The Miracle Worker? Ole Miss Coach Tommy Tuberville

last in the conference and opened with an overtime win against Central Florida; now their fans expect a bowl bid this year and a better one in ’98.
For Mississippi State, it’s the other side of the coin. Two weeks ago State fans were thinking SEC championship. But they lost badly to a lame Arkansas team. With a win over the hated Rebels, they might at least have salvaged a bowl invitation. But when Cory Peterson caught a Stewart Patridge pass just inside the Bulldog end zone with 25 seconds to go, they were left only with questions: How did we lose this game? What happened to our season? When are Jackie Sherrill and Joe Lee Dunn going to deliver?
State looks like Arkansas did in 1995 when it won the SEC West: nice season with a poor finish. They will likely be looking for another coach in a couple of years. In Oxford, it’s all about what a difference a coach and a drive make. Tuberville has simply worked magic with the Ole Miss football program. He makes games exciting by faking kicks and constantly attempting fourth-down conversions, including one at midfield on the Rebels’ opening drive Saturday. Two plays after they converted the fourth down, the Rebels went up, 7-0.
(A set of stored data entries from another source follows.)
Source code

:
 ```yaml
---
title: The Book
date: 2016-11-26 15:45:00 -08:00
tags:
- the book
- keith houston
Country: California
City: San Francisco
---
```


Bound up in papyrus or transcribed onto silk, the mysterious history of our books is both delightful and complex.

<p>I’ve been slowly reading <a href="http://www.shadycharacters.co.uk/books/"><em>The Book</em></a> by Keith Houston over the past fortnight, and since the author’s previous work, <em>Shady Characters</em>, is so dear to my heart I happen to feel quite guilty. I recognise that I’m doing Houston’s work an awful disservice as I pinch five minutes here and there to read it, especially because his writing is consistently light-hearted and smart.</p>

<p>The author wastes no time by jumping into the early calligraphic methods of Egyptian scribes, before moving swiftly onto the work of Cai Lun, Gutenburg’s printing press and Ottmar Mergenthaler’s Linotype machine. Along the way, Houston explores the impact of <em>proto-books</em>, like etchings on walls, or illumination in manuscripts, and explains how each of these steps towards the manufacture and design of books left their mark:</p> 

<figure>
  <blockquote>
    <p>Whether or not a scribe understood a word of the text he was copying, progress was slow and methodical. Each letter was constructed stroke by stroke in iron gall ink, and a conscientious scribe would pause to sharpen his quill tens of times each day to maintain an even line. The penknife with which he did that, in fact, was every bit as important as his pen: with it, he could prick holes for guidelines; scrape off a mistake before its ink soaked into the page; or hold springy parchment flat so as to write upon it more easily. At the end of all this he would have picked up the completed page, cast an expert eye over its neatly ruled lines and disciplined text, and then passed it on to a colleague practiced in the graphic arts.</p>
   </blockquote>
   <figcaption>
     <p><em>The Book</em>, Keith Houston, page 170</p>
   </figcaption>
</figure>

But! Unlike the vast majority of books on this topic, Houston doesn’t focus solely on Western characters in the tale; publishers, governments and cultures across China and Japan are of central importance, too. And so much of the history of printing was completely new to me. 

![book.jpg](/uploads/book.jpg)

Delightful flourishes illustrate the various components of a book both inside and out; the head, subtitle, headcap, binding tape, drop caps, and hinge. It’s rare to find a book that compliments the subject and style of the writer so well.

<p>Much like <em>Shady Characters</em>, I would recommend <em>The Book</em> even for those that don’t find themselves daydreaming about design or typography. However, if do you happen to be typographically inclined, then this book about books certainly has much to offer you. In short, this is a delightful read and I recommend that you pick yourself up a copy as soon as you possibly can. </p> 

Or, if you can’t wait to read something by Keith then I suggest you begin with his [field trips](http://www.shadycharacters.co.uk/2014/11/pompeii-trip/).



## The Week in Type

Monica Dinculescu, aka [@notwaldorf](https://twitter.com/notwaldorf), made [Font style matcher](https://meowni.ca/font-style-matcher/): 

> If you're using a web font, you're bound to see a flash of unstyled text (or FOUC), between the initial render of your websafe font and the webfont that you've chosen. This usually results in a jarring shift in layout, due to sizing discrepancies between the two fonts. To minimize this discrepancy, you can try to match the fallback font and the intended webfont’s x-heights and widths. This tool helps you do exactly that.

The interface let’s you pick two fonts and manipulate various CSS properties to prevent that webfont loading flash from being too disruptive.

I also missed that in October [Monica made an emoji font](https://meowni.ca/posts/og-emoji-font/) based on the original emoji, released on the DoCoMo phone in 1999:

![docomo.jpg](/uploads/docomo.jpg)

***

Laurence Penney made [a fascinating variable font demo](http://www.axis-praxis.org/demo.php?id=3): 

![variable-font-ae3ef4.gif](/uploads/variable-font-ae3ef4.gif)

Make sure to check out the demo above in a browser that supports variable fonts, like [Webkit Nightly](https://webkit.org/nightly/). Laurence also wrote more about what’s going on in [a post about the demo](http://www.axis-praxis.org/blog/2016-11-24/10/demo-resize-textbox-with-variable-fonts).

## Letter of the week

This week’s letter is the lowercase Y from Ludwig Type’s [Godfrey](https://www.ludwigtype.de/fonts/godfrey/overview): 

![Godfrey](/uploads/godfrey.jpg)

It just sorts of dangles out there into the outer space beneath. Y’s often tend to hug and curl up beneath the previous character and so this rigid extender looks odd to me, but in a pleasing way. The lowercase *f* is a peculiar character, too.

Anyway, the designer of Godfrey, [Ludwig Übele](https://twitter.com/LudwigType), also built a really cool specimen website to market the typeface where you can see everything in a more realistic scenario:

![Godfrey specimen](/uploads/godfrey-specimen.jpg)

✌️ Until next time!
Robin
Tuberville’s got style, too. At halftime Saturday, a radio sideline reporter asked about State abandoning the blitz after the Rebels scored quickly on that first drive. “Yeah, they made that adjustment,” Tuberville responded. “Turns out they were smarter than we thought they were.”
People have certainly noticed Tuberville. No sooner did Arkansas and Texas fire their coaches than Tuberville’s name surfaced as a possible replacement. When was the last time a football power like Texas wanted an Ole Miss football coach?
And yet, if the Rebels had failed in that last drive Saturday, the storyline would be that they just didn’t have the manpower to hang with State, that they especially need big linemen, that they grow weary at the end of games, that their losses to Tennessee, Auburn, Georgia, and the worst Alabama team in years show they’re still the same old Rebels.
All of that is more or less true. Ole Miss is about five plays from being 4-7. Change two last-second, goal-line plays this year and they would have lost to Central Florida and MSU and finished 5-6.
But they’re 7-4 and appear on the verge of becoming a force in the SEC West. There are only 21 seniors on this team. Out of 111 players on the roster, 81 are freshmen or sophomores. In these heady days, with the memory of Starkville fresh in their heads, Rebels fans are looking at next season and thinking things like, “We’ve got most everybody back, we’re expanding the stadium, we trade Tennessee on the schedule for South Carolina, we’ve got LSU and Auburn at home, Alabama and Arkansas are down ....”
All this, basically because of one drive.
But what a drive. After State missed a 52-yard field goal, which, along with their switch to the “prevent” defense for the last drive, is a coaching decision Bulldog fans will long lament, the Rebels took over on their own 36. Grant Heard dropped a 35-yard pass on the first play, then tight end Rufus French got four, and John Avery, who it says here is the best runner in Ole Miss history, got seven on third and six. An intentional grounding call created second and 23, but Andre Rone caught a pass for 30. After an incompletion, the last 36 yards were covered in three consecutive passes. Rone caught the touchdown, the conversion pass got a foot more than it needed, and from either side of the stadium it was unbelievable. Seventy-nine yards, including the penalty, in nine plays and 1:47. The only time-out was to set up the two-point conversion.
If the current promise of Ole Miss football is met – if they get a bowl invitation, if Tuberville stays, if they recruit well and stay out of trouble – it will largely have been made possible by those 10 plays.